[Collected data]
# # # # # # #
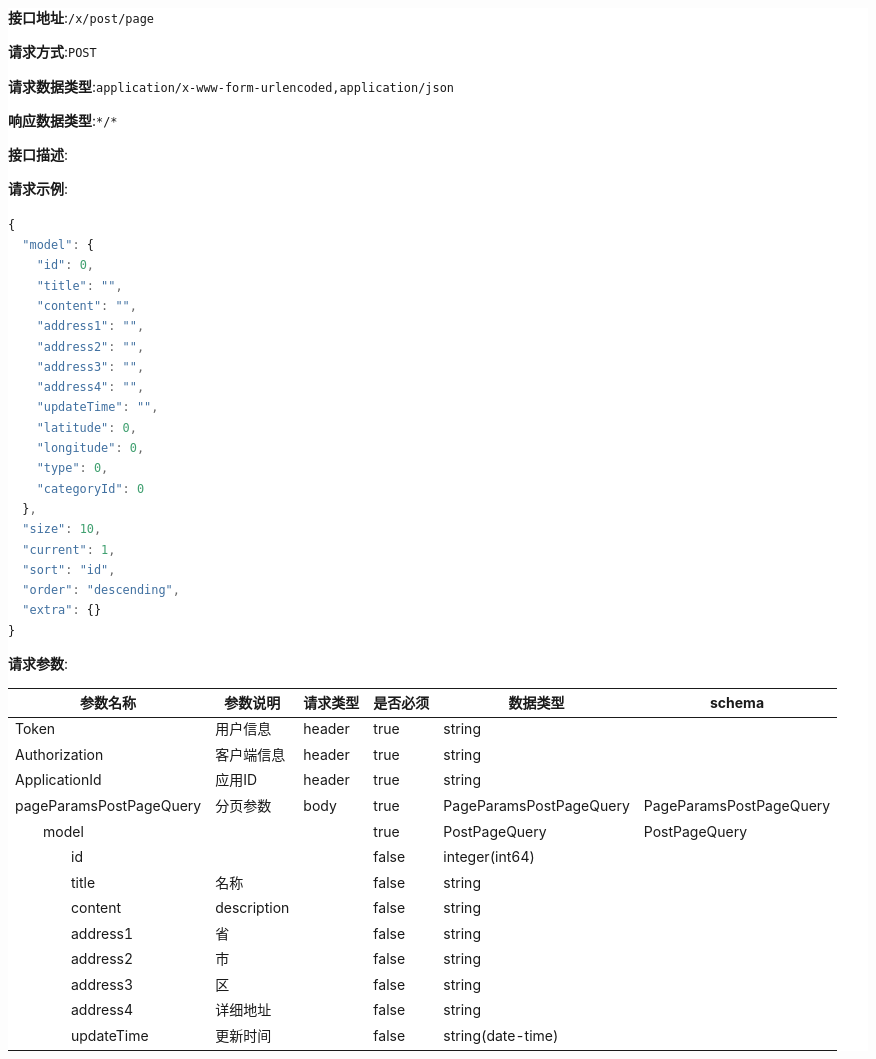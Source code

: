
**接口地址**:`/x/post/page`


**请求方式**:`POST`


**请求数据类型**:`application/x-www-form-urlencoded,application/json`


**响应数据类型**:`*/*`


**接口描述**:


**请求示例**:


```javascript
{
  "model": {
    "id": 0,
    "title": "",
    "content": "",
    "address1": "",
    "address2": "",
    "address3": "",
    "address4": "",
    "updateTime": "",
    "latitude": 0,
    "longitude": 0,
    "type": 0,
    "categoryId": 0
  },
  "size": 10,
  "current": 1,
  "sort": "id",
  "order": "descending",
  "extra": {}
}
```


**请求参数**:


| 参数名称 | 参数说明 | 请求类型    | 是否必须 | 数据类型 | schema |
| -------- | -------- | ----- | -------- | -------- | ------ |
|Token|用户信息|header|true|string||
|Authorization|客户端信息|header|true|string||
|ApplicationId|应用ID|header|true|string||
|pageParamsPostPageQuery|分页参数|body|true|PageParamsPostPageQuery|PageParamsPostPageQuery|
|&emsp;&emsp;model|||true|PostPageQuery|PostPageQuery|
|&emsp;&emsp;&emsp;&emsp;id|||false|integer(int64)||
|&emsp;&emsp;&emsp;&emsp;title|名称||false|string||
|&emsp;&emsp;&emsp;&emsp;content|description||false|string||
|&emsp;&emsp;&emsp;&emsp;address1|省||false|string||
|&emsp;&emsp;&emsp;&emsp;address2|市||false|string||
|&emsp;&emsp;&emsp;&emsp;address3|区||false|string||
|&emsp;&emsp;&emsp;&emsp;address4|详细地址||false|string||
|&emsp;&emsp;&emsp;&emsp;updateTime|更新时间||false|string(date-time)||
# # # # # # #
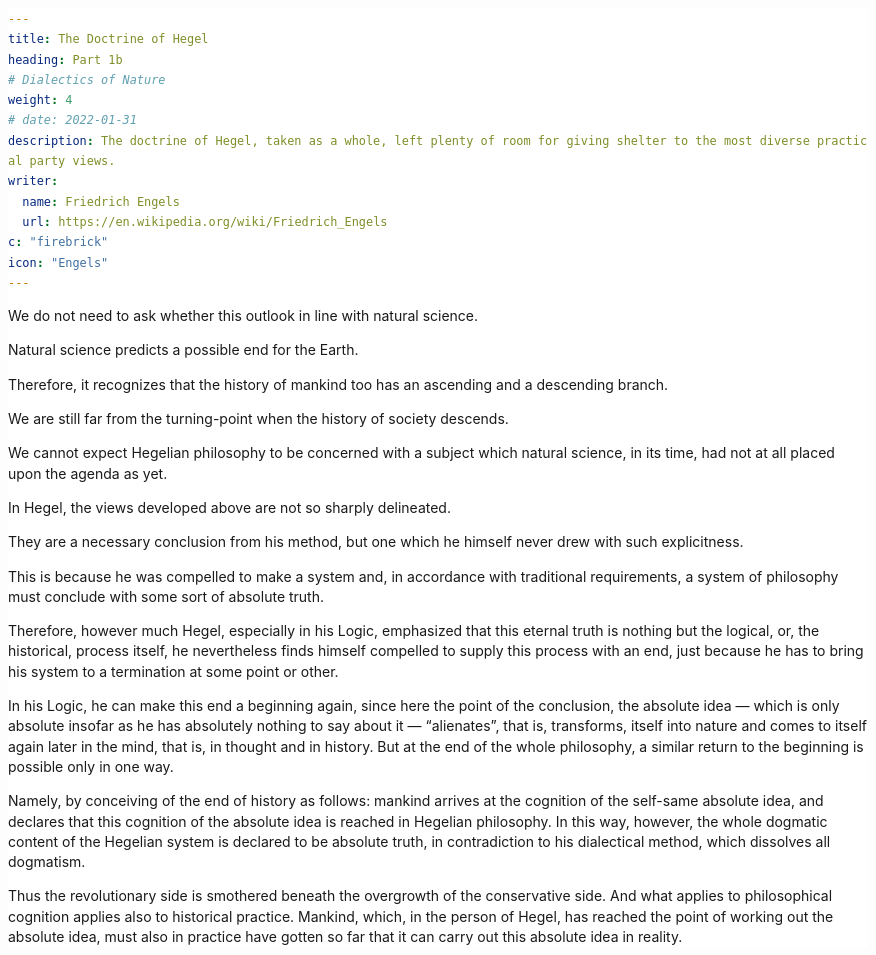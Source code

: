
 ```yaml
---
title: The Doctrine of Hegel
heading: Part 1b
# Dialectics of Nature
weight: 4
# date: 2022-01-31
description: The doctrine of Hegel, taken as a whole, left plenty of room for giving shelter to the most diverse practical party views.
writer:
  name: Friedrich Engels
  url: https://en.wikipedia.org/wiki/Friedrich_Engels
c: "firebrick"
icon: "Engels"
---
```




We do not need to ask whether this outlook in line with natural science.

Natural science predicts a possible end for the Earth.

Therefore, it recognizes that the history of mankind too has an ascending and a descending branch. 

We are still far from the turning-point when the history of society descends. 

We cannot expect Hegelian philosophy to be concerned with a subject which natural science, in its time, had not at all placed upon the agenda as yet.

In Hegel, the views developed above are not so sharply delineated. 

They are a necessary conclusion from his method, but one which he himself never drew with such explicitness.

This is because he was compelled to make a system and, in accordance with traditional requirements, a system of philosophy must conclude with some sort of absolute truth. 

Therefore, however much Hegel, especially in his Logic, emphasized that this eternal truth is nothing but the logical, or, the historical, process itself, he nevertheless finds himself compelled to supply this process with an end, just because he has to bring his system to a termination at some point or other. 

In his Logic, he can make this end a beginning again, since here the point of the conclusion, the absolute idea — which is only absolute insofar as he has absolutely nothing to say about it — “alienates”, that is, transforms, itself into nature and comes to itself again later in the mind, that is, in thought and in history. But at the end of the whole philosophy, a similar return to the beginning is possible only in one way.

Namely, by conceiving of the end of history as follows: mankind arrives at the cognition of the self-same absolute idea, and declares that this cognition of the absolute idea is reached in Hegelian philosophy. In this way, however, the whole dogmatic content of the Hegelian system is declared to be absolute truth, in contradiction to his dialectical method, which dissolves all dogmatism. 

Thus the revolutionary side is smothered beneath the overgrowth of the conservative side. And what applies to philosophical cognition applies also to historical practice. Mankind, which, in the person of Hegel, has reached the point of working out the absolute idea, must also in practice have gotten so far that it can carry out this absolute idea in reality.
# # # # # # #
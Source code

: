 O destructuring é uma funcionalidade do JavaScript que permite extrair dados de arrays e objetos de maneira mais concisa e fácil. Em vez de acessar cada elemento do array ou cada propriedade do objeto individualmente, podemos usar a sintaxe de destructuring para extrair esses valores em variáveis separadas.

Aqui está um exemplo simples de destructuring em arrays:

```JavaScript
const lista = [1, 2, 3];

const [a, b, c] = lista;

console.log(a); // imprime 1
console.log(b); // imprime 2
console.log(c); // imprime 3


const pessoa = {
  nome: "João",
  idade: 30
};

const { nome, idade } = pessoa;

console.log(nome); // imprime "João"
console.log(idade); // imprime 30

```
# # # # # # #
▶ _Work instruction_:
In the data, find how many lines hold the string "emsp", and answer with the number only.

▶ _Problem solution_:
9